What to work on => Search the records for the string "texttt". Copy each line where it occurs.

--- START ---

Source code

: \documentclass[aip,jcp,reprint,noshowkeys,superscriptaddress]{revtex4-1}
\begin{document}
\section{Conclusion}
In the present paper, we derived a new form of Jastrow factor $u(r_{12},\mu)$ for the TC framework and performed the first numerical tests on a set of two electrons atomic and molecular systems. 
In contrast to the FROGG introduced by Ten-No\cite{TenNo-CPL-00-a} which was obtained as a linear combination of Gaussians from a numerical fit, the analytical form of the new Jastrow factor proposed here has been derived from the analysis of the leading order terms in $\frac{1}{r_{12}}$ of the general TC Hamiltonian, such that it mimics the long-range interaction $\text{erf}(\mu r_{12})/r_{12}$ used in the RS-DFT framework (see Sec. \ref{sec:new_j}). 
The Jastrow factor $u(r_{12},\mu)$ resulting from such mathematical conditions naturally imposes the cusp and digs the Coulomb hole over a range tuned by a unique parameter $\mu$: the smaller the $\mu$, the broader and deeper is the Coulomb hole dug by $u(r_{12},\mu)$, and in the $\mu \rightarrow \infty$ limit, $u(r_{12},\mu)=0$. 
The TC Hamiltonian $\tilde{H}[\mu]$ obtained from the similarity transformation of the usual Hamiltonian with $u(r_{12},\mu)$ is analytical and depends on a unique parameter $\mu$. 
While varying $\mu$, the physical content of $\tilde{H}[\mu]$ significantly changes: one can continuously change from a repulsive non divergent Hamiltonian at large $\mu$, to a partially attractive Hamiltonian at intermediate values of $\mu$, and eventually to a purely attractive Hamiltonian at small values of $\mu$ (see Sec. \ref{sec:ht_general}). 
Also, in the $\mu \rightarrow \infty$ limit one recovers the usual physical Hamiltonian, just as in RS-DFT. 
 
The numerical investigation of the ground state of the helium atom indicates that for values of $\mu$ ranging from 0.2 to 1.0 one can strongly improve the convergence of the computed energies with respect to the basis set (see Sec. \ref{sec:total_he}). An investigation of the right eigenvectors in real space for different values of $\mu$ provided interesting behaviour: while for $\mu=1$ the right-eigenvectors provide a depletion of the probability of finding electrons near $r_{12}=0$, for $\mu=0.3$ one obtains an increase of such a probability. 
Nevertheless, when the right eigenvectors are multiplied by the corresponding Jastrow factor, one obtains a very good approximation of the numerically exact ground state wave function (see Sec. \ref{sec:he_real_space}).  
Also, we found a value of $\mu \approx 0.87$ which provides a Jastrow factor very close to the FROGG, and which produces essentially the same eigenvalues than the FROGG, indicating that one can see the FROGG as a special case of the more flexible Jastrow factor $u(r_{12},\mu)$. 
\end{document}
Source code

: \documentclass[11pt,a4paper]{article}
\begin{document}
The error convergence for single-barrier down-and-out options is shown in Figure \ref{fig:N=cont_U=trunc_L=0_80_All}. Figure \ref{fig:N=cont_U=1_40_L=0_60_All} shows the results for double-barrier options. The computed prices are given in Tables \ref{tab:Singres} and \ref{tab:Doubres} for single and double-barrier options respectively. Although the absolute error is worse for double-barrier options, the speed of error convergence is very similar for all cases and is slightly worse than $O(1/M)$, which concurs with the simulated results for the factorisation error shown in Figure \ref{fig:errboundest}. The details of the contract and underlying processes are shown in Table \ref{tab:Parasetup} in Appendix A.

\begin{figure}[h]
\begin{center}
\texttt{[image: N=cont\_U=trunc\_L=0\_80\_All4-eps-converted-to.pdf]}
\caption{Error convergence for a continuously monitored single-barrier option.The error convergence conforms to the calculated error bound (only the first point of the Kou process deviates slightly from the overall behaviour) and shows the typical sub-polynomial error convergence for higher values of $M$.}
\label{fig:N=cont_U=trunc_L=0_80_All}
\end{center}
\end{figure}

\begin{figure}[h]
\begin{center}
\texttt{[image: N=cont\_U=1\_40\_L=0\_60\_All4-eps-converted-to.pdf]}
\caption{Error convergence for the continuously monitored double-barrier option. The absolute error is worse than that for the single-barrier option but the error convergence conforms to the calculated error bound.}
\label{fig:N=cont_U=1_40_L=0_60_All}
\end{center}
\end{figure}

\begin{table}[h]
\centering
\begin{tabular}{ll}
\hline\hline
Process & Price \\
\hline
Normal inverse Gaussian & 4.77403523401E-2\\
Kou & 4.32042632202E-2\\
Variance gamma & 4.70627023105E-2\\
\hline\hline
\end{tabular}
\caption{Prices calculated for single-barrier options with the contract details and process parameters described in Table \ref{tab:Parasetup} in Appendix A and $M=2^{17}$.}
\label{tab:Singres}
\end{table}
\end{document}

--- END ---

Output below =>
\texttt{[image: N=cont\_U=trunc\_L=0\_80\_All4-eps-converted-to.pdf]}
\texttt{[image: N=cont\_U=1\_40\_L=0\_60\_All4-eps-converted-to.pdf]}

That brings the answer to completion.